Implementation:Huggingface Alignment handbook DPOTrainer Usage
| Knowledge Sources | |
|---|---|
| Domains | NLP, Deep_Learning, Reinforcement_Learning |
| Last Updated | 2026-02-07 00:00 GMT |
Overview
Concrete tool for preference-based alignment using TRL's DPOTrainer, as configured by the alignment-handbook DPO training script.
Description
DPOTrainer is TRL's implementation of the Direct Preference Optimization algorithm. In the alignment-handbook, it is initialized in scripts/dpo.py with both a policy model and a reference model (both loaded via get_model), along with a preference dataset containing chosen and rejected columns.
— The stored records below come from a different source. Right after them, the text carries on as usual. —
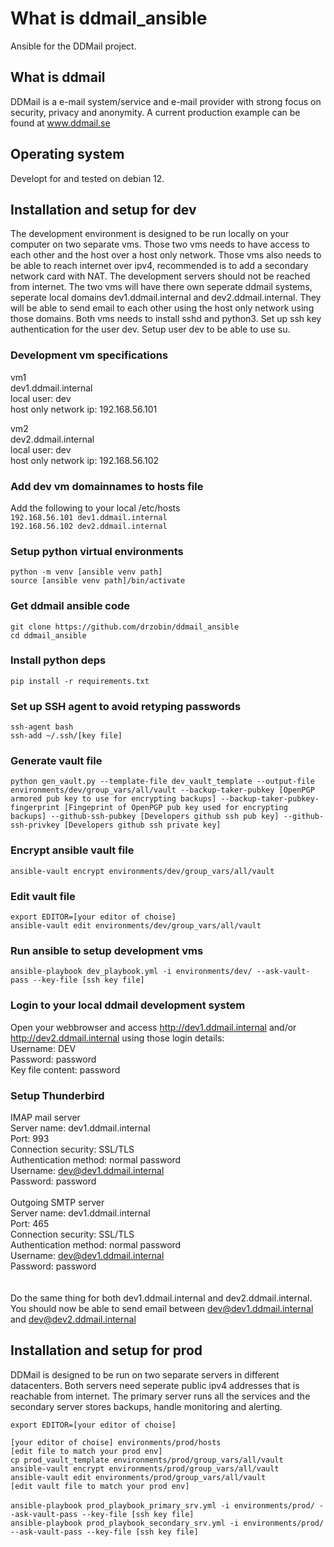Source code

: # What is ddmail_ansible
Ansible for the DDMail project. 

## What is ddmail
DDMail is a e-mail system/service and e-mail provider with strong focus on security, privacy and anonymity. A current production example can be found at www.ddmail.se

## Operating system
Developt for and tested on debian 12.

## Installation and setup for dev
The development environment is designed to be run locally on your computer on two separate vms. Those two vms needs to have access to each other and the host over a host only network. Those vms also needs to be able to reach internet over ipv4, recommended is to add a secondary network card with NAT. The development servers should not be reached from internet. The two vms will have there own seperate ddmail systems, seperate local domains dev1.ddmail.internal and dev2.ddmail.internal. They will be able to send email to each other using the host only network using those domains. Both vms needs to install sshd and python3. Set up ssh key authentication for the user dev. Setup user dev to be able to use su.

### Development vm specifications
vm1<br>
dev1.ddmail.internal<br>
local user: dev<br>
host only network ip: 192.168.56.101<br>
<p>
vm2<br> 
dev2.ddmail.internal<br>
local user: dev<br>
host only network ip: 192.168.56.102<br>

### Add dev vm domainnames to hosts file
Add the following to your local /etc/hosts<br>
`192.168.56.101	dev1.ddmail.internal`<br>
`192.168.56.102	dev2.ddmail.internal`

### Setup python virtual environments
`python -m venv [ansible venv path]`<br>
`source [ansible venv path]/bin/activate`

### Get ddmail ansible code
`git clone https://github.com/drzobin/ddmail_ansible`<br>
`cd ddmail_ansible`<br>

### Install python deps
`pip install -r requirements.txt`

### Set up SSH agent to avoid retyping passwords
`ssh-agent bash`<br>
`ssh-add ~/.ssh/[key file]`

### Generate vault file
`python gen_vault.py --template-file dev_vault_template --output-file environments/dev/group_vars/all/vault --backup-taker-pubkey [OpenPGP armored pub key to use for encrypting backups] --backup-taker-pubkey-fingerprint [Fingeprint of OpenPGP pub key used for encrypting backups] --github-ssh-pubkey [Developers github ssh pub key] --github-ssh-privkey [Developers github ssh private key]` 

### Encrypt ansible vault file
`ansible-vault encrypt environments/dev/group_vars/all/vault`

### Edit vault file
`export EDITOR=[your editor of choise]`<br>
`ansible-vault edit environments/dev/group_vars/all/vault`<br>

### Run ansible to setup development vms
`ansible-playbook dev_playbook.yml -i environments/dev/ --ask-vault-pass --key-file [ssh key file]`

### Login to your local ddmail development system
Open your webbrowser and access http://dev1.ddmail.internal and/or http://dev2.ddmail.internal using those login details:<br>
Username: DEV<br>
Password: password<br>
Key file content: password<br>

### Setup Thunderbird
IMAP mail server<br>
Server name: dev1.ddmail.internal<br>
Port: 993<br>
Connection security: SSL/TLS<br>
Authentication method: normal password<br>
Username: dev@dev1.ddmail.internal<br>
Password: password<br>
<br>
Outgoing SMTP server<br>
Server name: dev1.ddmail.internal<br>
Port: 465<br>
Connection security: SSL/TLS<br>
Authentication method: normal password<br>
Username: dev@dev1.ddmail.internal<br>
Password: password<br>
<br> 
<br>
Do the same thing for both dev1.ddmail.internal and dev2.ddmail.internal. You should now be able to send email between dev@dev1.ddmail.internal and dev@dev2.ddmail.internal

## Installation and setup for prod
DDMail is designed to be run on two separate servers in different datacenters. Both servers need seperate public ipv4 addresses that is reachable from internet. The primary server runs all the services and the secondary server stores backups, handle monitoring and alerting.

`export EDITOR=[your editor of choise]`<br>

`[your editor of choise] environments/prod/hosts`<br>
`[edit file to match your prod env]`<br>
`cp prod_vault_template environments/prod/group_vars/all/vault`<br>
`ansible-vault encrypt environments/prod/group_vars/all/vault`<br>
`ansible-vault edit environments/prod/group_vars/all/vault`<br>
`[edit vault file to match your prod env]`<br>
<br>
`ansible-playbook prod_playbook_primary_srv.yml -i environments/prod/ --ask-vault-pass --key-file [ssh key file]`
<br>
`ansible-playbook prod_playbook_secondary_srv.yml -i environments/prod/ --ask-vault-pass --key-file [ssh key file]`
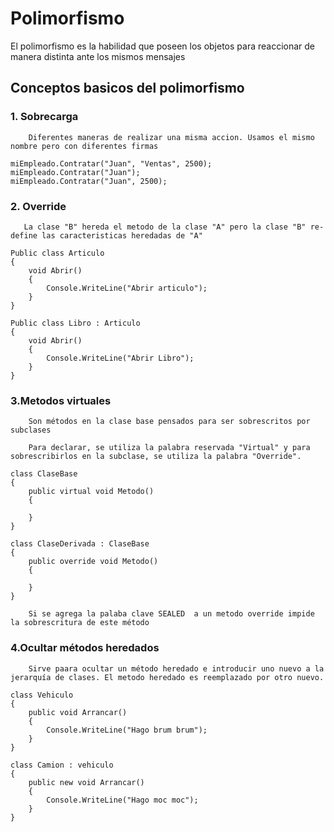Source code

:# Polimorfismo #
El polimorfismo es la habilidad que poseen los objetos para reaccionar de manera distinta ante los mismos mensajes

## Conceptos basicos del polimorfismo ##
 ### 1. Sobrecarga ### 
        Diferentes maneras de realizar una misma accion. Usamos el mismo nombre pero con diferentes firmas

    miEmpleado.Contratar("Juan", "Ventas", 2500);
    miEmpleado.Contratar("Juan");
    miEmpleado.Contratar("Juan", 2500);

 ### 2. Override ###
       La clase "B" hereda el metodo de la clase "A" pero la clase "B" re-define las caracteristicas heredadas de "A" 

    Public class Articulo
    {
        void Abrir()
        {
            Console.WriteLine("Abrir articulo");
        }
    }

    Public class Libro : Articulo
    {
        void Abrir()
        {
            Console.WriteLine("Abrir Libro");
        }
    }

 ### 3.Metodos virtuales ###
        Son métodos en la clase base pensados para ser sobrescritos por subclases

        Para declarar, se utiliza la palabra reservada "Virtual" y para sobrescribirlos en la subclase, se utiliza la palabra "Override".

    class ClaseBase
    {
        public virtual void Metodo()
        {

        }
    }

    class ClaseDerivada : ClaseBase
    {
        public override void Metodo()
        {

        }
    }

        Si se agrega la palaba clave SEALED  a un metodo override impide la sobrescritura de este método

 ### 4.Ocultar métodos heredados
        Sirve paara ocultar un método heredado e introducir uno nuevo a la jerarquía de clases. El metodo heredado es reemplazado por otro nuevo.

    class Vehiculo
    {
        public void Arrancar()
        {
            Console.WriteLine("Hago brum brum");
        }
    }

    class Camion : vehiculo
    {
        public new void Arrancar()
        {
            Console.WriteLine("Hago moc moc");
        }
    }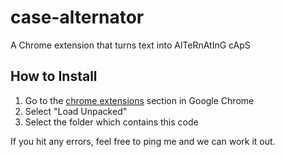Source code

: # case-alternator
A Chrome extension that turns text into AlTeRnAtInG cApS

## How to Install

1. Go to the [chrome extensions](chrome://extensions/) section in Google Chrome
2. Select "Load Unpacked"
3. Select the folder which contains this code

If you hit any errors, feel free to ping me and we can work it out.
The alignment-handbook's DPO script adds:
- Dual model loading (policy + reference, both from the same SFT checkpoint)
- DDP bias buffer hack for torch distributed compatibility
- Removal of messages column if present (DPO uses chosen/rejected instead)
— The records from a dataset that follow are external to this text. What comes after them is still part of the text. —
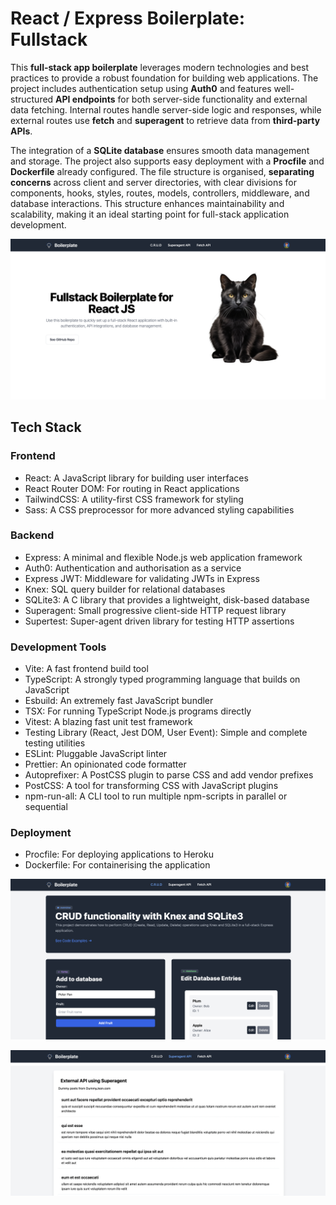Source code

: # React / Express Boilerplate: Fullstack 



This **full-stack app boilerplate** leverages modern technologies and best practices to provide a robust foundation for building web applications. The project includes authentication setup using **Auth0** and features well-structured **API endpoints** for both server-side functionality and external data fetching. Internal routes handle server-side logic and responses, while external routes use **fetch** and **superagent** to retrieve data from **third-party APIs**.



The integration of a **SQLite database** ensures smooth data management and storage. The project also supports easy deployment with a **Procfile** and **Dockerfile** already configured. The file structure is organised, **separating concerns** across client and server directories, with clear divisions for components, hooks, styles, routes, models, controllers, middleware, and database interactions. This structure enhances maintainability and scalability, making it an ideal starting point for full-stack application development.


![alt text](public/images/homepage.png)


## Tech Stack

### Frontend
- React: A JavaScript library for building user interfaces
- React Router DOM: For routing in React applications
- TailwindCSS: A utility-first CSS framework for styling
- Sass: A CSS preprocessor for more advanced styling capabilities

### Backend
- Express: A minimal and flexible Node.js web application framework
- Auth0: Authentication and authorisation as a service
- Express JWT: Middleware for validating JWTs in Express
- Knex: SQL query builder for relational databases
- SQLite3: A C library that provides a lightweight, disk-based database
- Superagent: Small progressive client-side HTTP request library
- Supertest: Super-agent driven library for testing HTTP assertions

### Development Tools
- Vite: A fast frontend build tool
- TypeScript: A strongly typed programming language that builds on JavaScript
- Esbuild: An extremely fast JavaScript bundler
- TSX: For running TypeScript Node.js programs directly
- Vitest: A blazing fast unit test framework
- Testing Library (React, Jest DOM, User Event): Simple and complete testing utilities
- ESLint: Pluggable JavaScript linter
- Prettier: An opinionated code formatter
- Autoprefixer: A PostCSS plugin to parse CSS and add vendor prefixes
- PostCSS: A tool for transforming CSS with JavaScript plugins
- npm-run-all: A CLI tool to run multiple npm-scripts in parallel or sequential

### Deployment
- Procfile: For deploying applications to Heroku
- Dockerfile: For containerising the application



![alt text](public/images/crud.png)

![alt text](public/images/fetchapi.png)
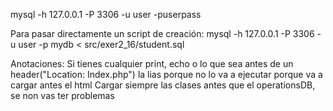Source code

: mysql -h 127.0.0.1 -P 3306 -u user -puserpass

Para pasar directamente un script de creación:
mysql -h 127.0.0.1 -P 3306 -u user -p mydb < src/exer2_16/student.sql

Anotaciones: Si tienes cualquier print, echo o lo que sea antes de un header("Location: Index.php") la lias porque no lo va a ejecutar porque va a cargar antes el html
Cargar siempre las clases antes que el operationsDB, se non vas ter problemas
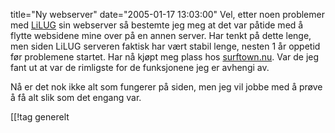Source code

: title="Ny webserver"
date="2005-01-17 13:03:00"
Vel, etter noen problemer med <a href="http://www.lilug.no">LiLUG</a> sin webserver så bestemte jeg meg at det var påtide med å flytte websidene mine over på en annen server. Har tenkt på dette lenge, men siden LiLUG serveren faktisk har vært stabil lenge, nesten 1 år oppetid før problemene startet. Har nå kjøpt meg plass hos <a href="http://www.surftown.nu">surftown.nu</a>. Var de jeg fant ut at var de rimligste for de funksjonene jeg er avhengi av.

Nå er det nok ikke alt som fungerer på siden, men jeg vil jobbe med å prøve å få alt slik som det engang var.

[[!tag  generelt
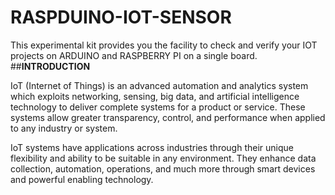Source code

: # RASPDUINO-IOT-SENSOR
This experimental kit provides you the facility to check and verify your IOT projects on ARDUINO and RASPBERRY PI on a single board.
##**INTRODUCTION**

IoT (Internet of Things) is an advanced automation and analytics system which exploits networking, sensing, big data, and artificial intelligence technology to deliver complete systems for a product or service. These systems allow greater transparency, control, and performance when applied to any industry or system.

IoT systems have applications across industries through their unique flexibility and ability to be suitable in any environment. They enhance data collection, automation, operations, and much more through smart devices and powerful enabling technology.
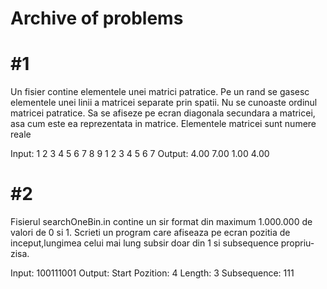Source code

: # Archive of problems


# #1

Un fisier contine elementele unei matrici patratice. Pe un rand se gasesc
elementele unei linii a matricei separate prin spatii. Nu se cunoaste ordinul
matricei patratice. Sa se afiseze pe ecran diagonala secundara a matricei, asa cum
este ea reprezentata in matrice. Elementele matricei sunt numere reale

Input:
1 2 3 4
5 6 7 8
9 1 2 3
4 5 6 7
Output:
4.00 7.00 1.00 4.00

# #2

Fisierul searchOneBin.in contine un sir format din maximum 1.000.000 de valori
de 0 si 1. Scrieti un program care afiseaza pe ecran pozitia de inceput,lungimea
celui mai lung subsir doar din 1 si subsequence propriu-zisa.

Input: 100111001
Output:
Start Pozition: 4
Length: 3
Subsequence: 111


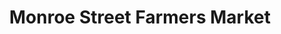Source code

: ---
title: "Monroe Street Farmers Market"
url: /madison/monroe-street-farmers-market/
shop: Hofladen
---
- Pad token fallback to EOS token
Usage
Use this when running the DPO stage of the alignment pipeline, after SFT training has produced a checkpoint. The SFT checkpoint serves as both the initial policy and the frozen reference model.
Code Reference
Source Location
- Repository: alignment-handbook
- File: scripts/dpo.py (lines 122-130 for DPOTrainer init, lines 67-159 for full main function)
Signature
# From scripts/dpo.py:L122-130
trainer = DPOTrainer(
model, # Policy model (AutoModelForCausalLM)
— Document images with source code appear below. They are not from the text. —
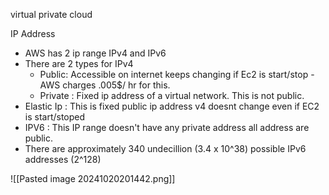 virtual private cloud

IP Address 
- AWS has 2 ip range IPv4 and IPv6
- There are 2 types for IPv4
  - Public: Accessible on internet keeps changing if Ec2 is start/stop
	    - AWS charges .005$/ hr for this.
  - Private : Fixed ip address of a virtual network. This is not public.
- Elastic Ip : This is fixed public ip address v4 doesnt change even if EC2 is start/stoped
- IPV6 : This IP range doesn't have any private address all address are public.
- There are approximately 340 undecillion (3.4 x 10^38) possible IPv6 addresses (2^128)


![[Pasted image 20241020201442.png]]
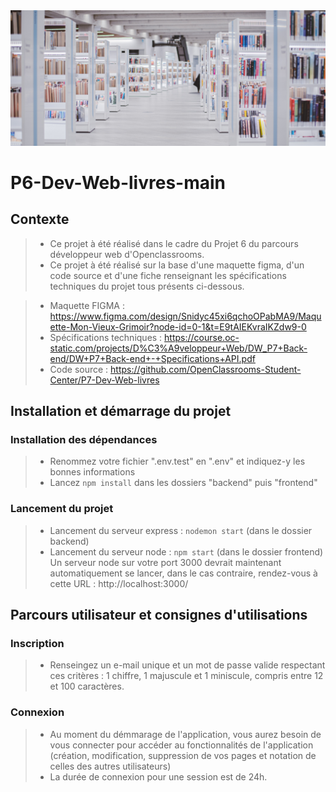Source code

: <img src="/frontend/src/images/home_banner.jpg">

# P6-Dev-Web-livres-main

## Contexte
>* Ce projet à été réalisé dans le cadre du Projet 6 du parcours développeur web d'Openclassrooms. <br />
>* Ce projet à été réalisé sur la base d'une maquette figma, d'un code source et d'une fiche renseignant les spécifications techniques du projet tous présents ci-dessous. <br />

> * Maquette FIGMA : https://www.figma.com/design/Snidyc45xi6qchoOPabMA9/Maquette-Mon-Vieux-Grimoir?node-id=0-1&t=E9tAIEKvraIKZdw9-0
> * Spécifications techniques : https://course.oc-static.com/projects/D%C3%A9veloppeur+Web/DW_P7+Back-end/DW+P7+Back-end+-+Specifications+API.pdf
> * Code source : https://github.com/OpenClassrooms-Student-Center/P7-Dev-Web-livres

## Installation et démarrage du projet 

### Installation des dépendances 

>* Renommez votre fichier ".env.test" en ".env" et indiquez-y les bonnes informations 
>* Lancez `npm install` dans les dossiers "backend" puis "frontend"

### Lancement du projet

>* Lancement du serveur express : `nodemon start` (dans le dossier backend)
>* Lancement du serveur node : `npm start` (dans le dossier frontend)
>Un serveur node sur votre port 3000 devrait maintenant automatiquement se lancer, dans le cas contraire, rendez-vous à cette URL : http://localhost:3000/

## Parcours utilisateur et consignes d'utilisations 

### Inscription 

>* Renseingez un e-mail unique et un mot de passe valide respectant ces critères : 1 chiffre, 1 majuscule et 1 miniscule, compris entre 12 et 100 caractères.

### Connexion
>* Au moment du démmarage de l'application, vous aurez besoin de vous connecter pour accéder au fonctionnalités de l'application (création, modification, suppression de vos pages et notation de celles des autres utilisateurs) <br />
>* La durée de connexion pour une session est de 24h.



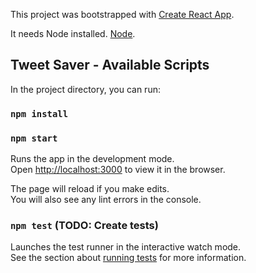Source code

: This project was bootstrapped with [Create React App](https://github.com/facebook/create-react-app).

It needs Node installed. [Node](https://nodejs.org/en/).

## Tweet Saver - Available Scripts

In the project directory, you can run:

### `npm install`
### `npm start`

Runs the app in the development mode.<br />
Open [http://localhost:3000](http://localhost:3000) to view it in the browser.

The page will reload if you make edits.<br />
You will also see any lint errors in the console.

### `npm test` (TODO: Create tests)

Launches the test runner in the interactive watch mode.<br />
See the section about [running tests](https://facebook.github.io/create-react-app/docs/running-tests) for more information.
ref_model, # Frozen reference model (AutoModelForCausalLM)
args=training_args, # DPOConfig with beta, max_length, etc.
train_dataset=dataset[script_args.dataset_train_split],
eval_dataset=(
dataset[script_args.dataset_test_split]
if training_args.eval_strategy != "no"
else None
),
processing_class=tokenizer, # PreTrainedTokenizer
peft_config=get_peft_config(model_args), # None or LoraConfig
)
Import
from trl import DPOTrainer, ModelConfig, TrlParser, get_peft_config
from alignment import DPOConfig, ScriptArguments, get_dataset, get_model, get_tokenizer
I/O Contract
Inputs
| Name | Type | Required | Description |
|---|---|---|---|
| model | AutoModelForCausalLM | Yes | Policy model to be optimized (from SFT checkpoint) |
| ref_model | AutoModelForCausalLM | Yes | Frozen reference model (same checkpoint, not updated) |
| args | DPOConfig | Yes | Training hyperparameters including beta, max_length, max_prompt_length |
| args.beta | float | Yes | DPO temperature parameter (e.g., 0.01 for Zephyr, 0.05 for SmolLM3) |
| train_dataset | Dataset | Yes | Preference data with chosen and rejected columns |
| eval_dataset | Dataset | No | Evaluation split (None if eval_strategy="no") |
| processing_class | PreTrainedTokenizer | Yes | Tokenizer with pad_token set |
| peft_config | Optional[PeftConfig] | No | LoRA config (None for full fine-tuning) |
Outputs
| Name | Type | Description |
|---|---|---|
| trainer.train() returns | TrainOutput | Contains global_step, training_loss, metrics |
| checkpoints | Files | Saved to training_args.output_dir |
| metrics | Dict | Training and evaluation metrics (DPO loss, rewards/chosen, rewards/rejected) |
Usage Examples
Full DPO Training Pipeline
from alignment import DPOConfig, ScriptArguments, get_dataset, get_model, get_tokenizer
from trl import DPOTrainer, ModelConfig, TrlParser, get_peft_config
# 1. Parse config
parser = TrlParser((ScriptArguments, DPOConfig, ModelConfig))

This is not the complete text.